__Task to complete__
Please write out each entry below exactly as given.

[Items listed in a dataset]
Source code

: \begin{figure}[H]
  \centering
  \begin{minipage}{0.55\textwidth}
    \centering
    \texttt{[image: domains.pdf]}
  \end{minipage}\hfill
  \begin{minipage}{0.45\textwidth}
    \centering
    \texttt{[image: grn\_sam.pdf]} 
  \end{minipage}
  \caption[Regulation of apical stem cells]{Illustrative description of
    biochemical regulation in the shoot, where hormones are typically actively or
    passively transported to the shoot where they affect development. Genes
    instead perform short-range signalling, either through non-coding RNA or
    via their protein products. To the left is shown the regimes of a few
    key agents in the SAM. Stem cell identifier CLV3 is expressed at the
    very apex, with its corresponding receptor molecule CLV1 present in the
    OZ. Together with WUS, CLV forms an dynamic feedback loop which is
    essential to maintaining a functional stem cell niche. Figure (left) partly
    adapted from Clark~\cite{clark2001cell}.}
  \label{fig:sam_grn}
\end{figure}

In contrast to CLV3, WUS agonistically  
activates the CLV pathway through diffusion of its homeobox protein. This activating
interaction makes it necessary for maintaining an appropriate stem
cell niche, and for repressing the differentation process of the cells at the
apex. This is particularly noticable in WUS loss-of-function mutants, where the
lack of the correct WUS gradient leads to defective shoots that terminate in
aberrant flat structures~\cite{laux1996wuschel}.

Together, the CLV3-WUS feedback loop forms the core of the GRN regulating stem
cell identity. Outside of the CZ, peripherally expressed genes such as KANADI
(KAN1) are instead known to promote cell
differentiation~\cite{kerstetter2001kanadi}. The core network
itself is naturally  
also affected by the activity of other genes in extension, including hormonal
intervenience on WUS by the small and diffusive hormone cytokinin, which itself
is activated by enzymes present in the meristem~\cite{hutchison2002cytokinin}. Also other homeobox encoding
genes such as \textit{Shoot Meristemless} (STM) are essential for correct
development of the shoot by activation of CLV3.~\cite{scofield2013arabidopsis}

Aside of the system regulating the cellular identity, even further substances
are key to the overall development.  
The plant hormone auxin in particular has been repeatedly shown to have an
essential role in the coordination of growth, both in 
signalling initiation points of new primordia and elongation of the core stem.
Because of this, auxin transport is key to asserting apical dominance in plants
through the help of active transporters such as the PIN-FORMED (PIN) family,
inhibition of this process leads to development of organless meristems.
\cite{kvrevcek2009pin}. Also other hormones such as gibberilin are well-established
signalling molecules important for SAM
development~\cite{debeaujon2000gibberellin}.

__Solution to this exercise__
Source code

: \begin{figure}[H]
  \centering
  \begin{minipage}{0.55\textwidth}
    \centering
    \texttt{[image: domains.pdf]}
  \end{minipage}\hfill
  \begin{minipage}{0.45\textwidth}
    \centering
    \texttt{[image: grn\_sam.pdf]} 
  \end{minipage}
  \caption[Regulation of apical stem cells]{Illustrative description of
    biochemical regulation in the shoot, where hormones are typically actively or
    passively transported to the shoot where they affect development. Genes
    instead perform short-range signalling, either through non-coding RNA or
    via their protein products. To the left is shown the regimes of a few
    key agents in the SAM. Stem cell identifier CLV3 is expressed at the
    very apex, with its corresponding receptor molecule CLV1 present in the
    OZ. Together with WUS, CLV forms an dynamic feedback loop which is
    essential to maintaining a functional stem cell niche. Figure (left) partly
    adapted from Clark~\cite{clark2001cell}.}
  \label{fig:sam_grn}
\end{figure}

In contrast to CLV3, WUS agonistically  
activates the CLV pathway through diffusion of its homeobox protein. This activating
interaction makes it necessary for maintaining an appropriate stem
cell niche, and for repressing the differentation process of the cells at the
apex. This is particularly noticable in WUS loss-of-function mutants, where the
lack of the correct WUS gradient leads to defective shoots that terminate in
aberrant flat structures~\cite{laux1996wuschel}.

Together, the CLV3-WUS feedback loop forms the core of the GRN regulating stem
cell identity. Outside of the CZ, peripherally expressed genes such as KANADI
(KAN1) are instead known to promote cell
differentiation~\cite{kerstetter2001kanadi}. The core network
itself is naturally  
also affected by the activity of other genes in extension, including hormonal
intervenience on WUS by the small and diffusive hormone cytokinin, which itself
is activated by enzymes present in the meristem~\cite{hutchison2002cytokinin}. Also other homeobox encoding
genes such as \textit{Shoot Meristemless} (STM) are essential for correct
development of the shoot by activation of CLV3.~\cite{scofield2013arabidopsis}

Aside of the system regulating the cellular identity, even further substances
are key to the overall development.  
The plant hormone auxin in particular has been repeatedly shown to have an
essential role in the coordination of growth, both in 
signalling initiation points of new primordia and elongation of the core stem.
Because of this, auxin transport is key to asserting apical dominance in plants
through the help of active transporters such as the PIN-FORMED (PIN) family,
inhibition of this process leads to development of organless meristems.
\cite{kvrevcek2009pin}. Also other hormones such as gibberilin are well-established
signalling molecules important for SAM
development~\cite{debeaujon2000gibberellin}.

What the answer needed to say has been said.